[Saved data entries]
# # # #

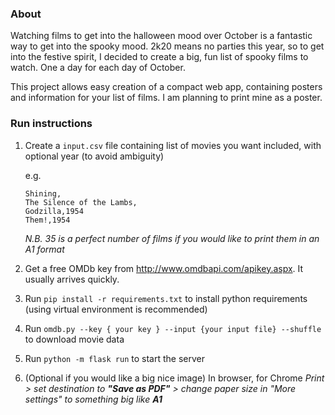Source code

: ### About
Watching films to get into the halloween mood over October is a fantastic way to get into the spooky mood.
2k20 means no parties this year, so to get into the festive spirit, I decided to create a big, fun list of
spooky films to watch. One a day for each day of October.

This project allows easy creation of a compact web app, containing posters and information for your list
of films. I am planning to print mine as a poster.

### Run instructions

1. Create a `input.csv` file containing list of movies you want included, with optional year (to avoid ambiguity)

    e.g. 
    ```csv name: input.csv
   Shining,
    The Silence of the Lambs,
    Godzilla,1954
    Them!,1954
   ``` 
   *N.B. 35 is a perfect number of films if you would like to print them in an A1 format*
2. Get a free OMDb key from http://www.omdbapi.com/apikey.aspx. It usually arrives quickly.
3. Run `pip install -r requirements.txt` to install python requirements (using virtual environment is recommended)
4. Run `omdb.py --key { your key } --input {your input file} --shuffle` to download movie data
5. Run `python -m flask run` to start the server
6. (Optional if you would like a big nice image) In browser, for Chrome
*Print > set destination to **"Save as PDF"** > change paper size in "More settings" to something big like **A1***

# # # #

Output the data exactly as it appears. The pictures do not belong in it.

Worked solution:
Source code

: ### About
Watching films to get into the halloween mood over October is a fantastic way to get into the spooky mood.
2k20 means no parties this year, so to get into the festive spirit, I decided to create a big, fun list of
spooky films to watch. One a day for each day of October.

This project allows easy creation of a compact web app, containing posters and information for your list
of films. I am planning to print mine as a poster.

### Run instructions

1. Create a `input.csv` file containing list of movies you want included, with optional year (to avoid ambiguity)

    e.g. 
    ```csv name: input.csv
   Shining,
    The Silence of the Lambs,
    Godzilla,1954
    Them!,1954
   ``` 
   *N.B. 35 is a perfect number of films if you would like to print them in an A1 format*
2. Get a free OMDb key from http://www.omdbapi.com/apikey.aspx. It usually arrives quickly.
3. Run `pip install -r requirements.txt` to install python requirements (using virtual environment is recommended)
4. Run `omdb.py --key { your key } --input {your input file} --shuffle` to download movie data
5. Run `python -m flask run` to start the server
6. (Optional if you would like a big nice image) In browser, for Chrome
*Print > set destination to **"Save as PDF"** > change paper size in "More settings" to something big like **A1***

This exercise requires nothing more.